3.13 GOVERNMENTAL APPROVAL. If any approval with respect to this Agreement,
or the notification or registration hereof, will be required at any time during
the term of this Agreement, with respect to giving legal effect to this
Agreement in any jurisdiction in which RESELLER is operating, or with respect to
compliance with exchange regulations or other requirements so as to assure the
right of remittance from abroad of H.K. Dollars, RESELLER will immediately take
whatever steps may be necessary in this respect, and any charges incurred in
connection therewith will be for the account of RESELLER. RESELLER will keep
TITANIUM currently informed of its efforts in this connection. TITANIUM will be
under no obligation to ship any Products or other materials to RESELLER
hereunder until RESELLER has provided TITANIUM with satisfactory evidence that
such approval, notification or registration is not required or that it has been
obtained.
4. TECHNICAL SUPPORT
4.1 END-USER SUPPORT. RESELLER shall provide all technical support relating
to its own products and services, and to the Products as described in the TERM
SHEET, directly to its End-Users. RESELLER shall provide TITANIUM with a
telephone number for TITANIUM to contact RESELLER directly for RESELLER's
support under this Section 4. If TITANIUM receives such an inquiry, TITANIUM
shall provide the inquiring party with the telephone number of RESELLER, and
RESELLER shall be responsible for providing support to such party.
4.2 RESELLER SUPPORT. TITANIUM shall provide RESELLER with the technical
support services for each Product as set forth in the TERM SHEET.

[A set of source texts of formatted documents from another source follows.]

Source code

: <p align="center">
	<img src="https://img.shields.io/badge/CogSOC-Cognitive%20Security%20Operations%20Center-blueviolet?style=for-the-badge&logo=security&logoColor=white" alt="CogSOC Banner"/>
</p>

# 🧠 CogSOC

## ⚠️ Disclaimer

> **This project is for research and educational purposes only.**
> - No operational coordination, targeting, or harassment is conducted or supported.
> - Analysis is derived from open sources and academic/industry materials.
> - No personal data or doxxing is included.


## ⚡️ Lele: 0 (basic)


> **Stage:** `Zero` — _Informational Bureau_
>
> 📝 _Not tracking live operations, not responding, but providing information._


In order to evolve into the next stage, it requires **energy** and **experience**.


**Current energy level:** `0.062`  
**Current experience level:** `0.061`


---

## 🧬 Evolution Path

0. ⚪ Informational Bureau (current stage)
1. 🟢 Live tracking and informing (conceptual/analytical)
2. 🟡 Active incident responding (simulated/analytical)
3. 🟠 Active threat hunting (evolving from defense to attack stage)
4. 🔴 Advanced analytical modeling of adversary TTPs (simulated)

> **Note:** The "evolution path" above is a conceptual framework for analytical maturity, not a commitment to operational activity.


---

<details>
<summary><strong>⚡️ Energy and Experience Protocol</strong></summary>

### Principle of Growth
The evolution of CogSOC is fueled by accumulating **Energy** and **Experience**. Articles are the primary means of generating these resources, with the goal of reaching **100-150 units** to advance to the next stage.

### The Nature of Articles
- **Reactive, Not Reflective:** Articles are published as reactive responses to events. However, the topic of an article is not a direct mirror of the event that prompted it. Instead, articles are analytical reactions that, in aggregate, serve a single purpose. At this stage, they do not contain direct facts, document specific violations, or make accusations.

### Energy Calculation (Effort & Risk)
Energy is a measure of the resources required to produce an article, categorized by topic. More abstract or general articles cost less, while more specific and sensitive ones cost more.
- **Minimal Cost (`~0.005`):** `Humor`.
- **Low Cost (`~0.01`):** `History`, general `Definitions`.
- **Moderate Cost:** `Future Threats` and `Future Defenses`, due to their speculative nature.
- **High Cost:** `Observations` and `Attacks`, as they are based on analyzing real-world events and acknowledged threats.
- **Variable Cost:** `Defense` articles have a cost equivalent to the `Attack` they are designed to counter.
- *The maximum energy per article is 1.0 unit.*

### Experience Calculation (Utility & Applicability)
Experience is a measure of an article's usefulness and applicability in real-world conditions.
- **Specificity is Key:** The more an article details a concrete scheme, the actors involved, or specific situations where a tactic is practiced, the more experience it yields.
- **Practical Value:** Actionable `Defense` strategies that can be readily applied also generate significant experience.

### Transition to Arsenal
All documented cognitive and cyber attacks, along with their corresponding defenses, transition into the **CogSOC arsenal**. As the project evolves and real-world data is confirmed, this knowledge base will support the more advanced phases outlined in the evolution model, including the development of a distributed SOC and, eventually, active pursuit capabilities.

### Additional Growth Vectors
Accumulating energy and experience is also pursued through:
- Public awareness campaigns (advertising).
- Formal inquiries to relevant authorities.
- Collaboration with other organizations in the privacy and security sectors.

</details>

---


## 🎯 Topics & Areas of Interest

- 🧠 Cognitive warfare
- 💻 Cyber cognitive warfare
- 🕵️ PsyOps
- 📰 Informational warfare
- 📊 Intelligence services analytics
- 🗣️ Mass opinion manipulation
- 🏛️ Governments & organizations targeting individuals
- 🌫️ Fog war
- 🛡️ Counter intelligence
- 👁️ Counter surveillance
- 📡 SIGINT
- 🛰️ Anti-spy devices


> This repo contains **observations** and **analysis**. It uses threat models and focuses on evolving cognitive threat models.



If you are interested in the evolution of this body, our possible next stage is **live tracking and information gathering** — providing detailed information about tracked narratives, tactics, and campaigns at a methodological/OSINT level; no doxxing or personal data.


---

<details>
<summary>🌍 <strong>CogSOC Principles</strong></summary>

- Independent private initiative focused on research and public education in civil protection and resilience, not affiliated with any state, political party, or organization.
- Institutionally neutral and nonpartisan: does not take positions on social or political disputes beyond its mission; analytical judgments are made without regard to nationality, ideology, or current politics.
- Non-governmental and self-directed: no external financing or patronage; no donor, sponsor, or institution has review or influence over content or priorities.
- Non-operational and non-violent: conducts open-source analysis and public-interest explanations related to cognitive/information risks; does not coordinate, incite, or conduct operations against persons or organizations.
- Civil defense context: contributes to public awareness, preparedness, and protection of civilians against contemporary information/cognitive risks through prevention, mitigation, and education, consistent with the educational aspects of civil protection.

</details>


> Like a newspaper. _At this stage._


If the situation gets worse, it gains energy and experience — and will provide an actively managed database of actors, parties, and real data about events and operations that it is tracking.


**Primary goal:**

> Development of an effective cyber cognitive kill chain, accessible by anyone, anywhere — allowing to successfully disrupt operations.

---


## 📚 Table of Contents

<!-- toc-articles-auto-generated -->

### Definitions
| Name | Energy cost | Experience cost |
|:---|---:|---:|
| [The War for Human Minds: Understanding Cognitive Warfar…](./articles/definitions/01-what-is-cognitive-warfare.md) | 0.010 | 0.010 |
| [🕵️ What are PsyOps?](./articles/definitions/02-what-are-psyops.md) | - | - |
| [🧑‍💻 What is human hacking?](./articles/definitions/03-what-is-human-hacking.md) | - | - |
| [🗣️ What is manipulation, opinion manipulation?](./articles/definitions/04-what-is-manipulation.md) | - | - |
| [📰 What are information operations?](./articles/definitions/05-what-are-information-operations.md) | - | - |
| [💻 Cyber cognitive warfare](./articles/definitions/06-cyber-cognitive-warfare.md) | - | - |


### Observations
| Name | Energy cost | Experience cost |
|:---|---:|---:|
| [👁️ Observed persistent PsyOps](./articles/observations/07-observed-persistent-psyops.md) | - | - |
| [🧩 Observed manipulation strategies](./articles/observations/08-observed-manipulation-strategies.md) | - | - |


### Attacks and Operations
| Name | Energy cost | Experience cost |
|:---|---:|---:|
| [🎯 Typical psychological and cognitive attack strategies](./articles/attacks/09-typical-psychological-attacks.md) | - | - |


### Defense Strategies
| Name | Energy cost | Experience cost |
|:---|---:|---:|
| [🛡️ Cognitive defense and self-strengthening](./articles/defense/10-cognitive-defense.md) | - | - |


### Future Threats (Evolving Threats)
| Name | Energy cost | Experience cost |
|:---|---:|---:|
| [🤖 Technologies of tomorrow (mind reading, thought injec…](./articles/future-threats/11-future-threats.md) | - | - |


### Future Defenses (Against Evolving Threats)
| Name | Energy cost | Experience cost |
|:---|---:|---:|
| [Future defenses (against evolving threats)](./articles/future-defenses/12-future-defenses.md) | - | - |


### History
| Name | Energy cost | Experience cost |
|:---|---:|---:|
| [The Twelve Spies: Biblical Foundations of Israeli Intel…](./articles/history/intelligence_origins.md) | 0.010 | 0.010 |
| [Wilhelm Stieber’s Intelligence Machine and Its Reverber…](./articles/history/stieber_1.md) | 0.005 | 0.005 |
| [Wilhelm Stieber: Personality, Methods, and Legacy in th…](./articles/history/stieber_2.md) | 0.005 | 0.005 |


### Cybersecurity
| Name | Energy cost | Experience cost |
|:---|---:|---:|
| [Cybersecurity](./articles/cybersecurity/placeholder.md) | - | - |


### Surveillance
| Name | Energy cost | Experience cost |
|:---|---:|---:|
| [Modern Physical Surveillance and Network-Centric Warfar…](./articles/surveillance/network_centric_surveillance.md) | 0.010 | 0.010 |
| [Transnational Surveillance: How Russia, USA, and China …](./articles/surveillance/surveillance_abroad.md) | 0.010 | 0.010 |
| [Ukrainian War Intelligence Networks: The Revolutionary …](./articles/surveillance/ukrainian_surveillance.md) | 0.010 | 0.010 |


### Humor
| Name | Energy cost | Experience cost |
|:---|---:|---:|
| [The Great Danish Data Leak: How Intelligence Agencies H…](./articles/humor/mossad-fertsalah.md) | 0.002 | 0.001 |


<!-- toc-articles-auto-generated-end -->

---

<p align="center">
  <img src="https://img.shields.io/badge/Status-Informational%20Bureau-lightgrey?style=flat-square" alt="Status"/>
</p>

5. PURCHASE AND PAYMENT TERMS
5.1 FORECASTS, PURCHASE AND SALE. RESELLER shall submit quarterly forecasts
of its requirements for Products to TITANIUM at least forty-five (45) days in
advance of each calendar quarter. RESELLER will be required to maintain a
minimum stock level of two times the monthly forecast of its requirements for
Products. TITANIUM agrees to sell to RESELLER those Products order by RESELLER
at the prices and under the conditions specified in this Agreement and the
applicable Distributor Price List during the term of this Agreement. Product
orders will be placed by RESELLER's issuance of a purchase order. The terms and
conditions of this Agreement shall supersede the terms and conditions of any
purchase order issued by RESELLER. Any additional or conflicting purchase order
terms and conditions shall be deemed null and void and shall be of no force or
effect.
5.2 PAYMENTS FOR TITANIUM PRODUCTS. RESELLER shall be responsible for
invoicing End-Users and collecting invoiced amounts from End-Users for all
Products licensed, sold or otherwise distributed on the basis of orders
solicited by RESELLER. For the Products licensed, sold or otherwise distributed
based upon orders solicited by RESELLER, RESELLER will pay TITANIUM the amounts
set forth in the applicable Reseller Price List, (the invoiced amount will be
grossed-up to cover any withholding taxes to the applicable jurisdiction or
country) in the manner and at the time set forth therein. Such amounts may be
set forth as a percentage discount from TITANIUM's prices for the applicable
Products. RESELLER's payments shall not be affected by Resellers payments or
non- payment for the Products ordered.
5.3 PRICE CHANGES. TITANIUM's prices for the Products as of the date of
this Agreement are set forth in the applicable Reseller Price List. TITANIUM
reserves the right to change the prices for any TITANIUM Product or any other
product or service at any time. Price decreases shall take effect immediately
upon announcement. In the event of a price increase, TITANIUM shall provide
RESELLER with fifteen (15) days' advance notice. Such changes shall not require
RESELLER's approval. RESELLER shall determine its own market prices for the
Products and for other products and services it sells, licenses or otherwise
distributes or makes available.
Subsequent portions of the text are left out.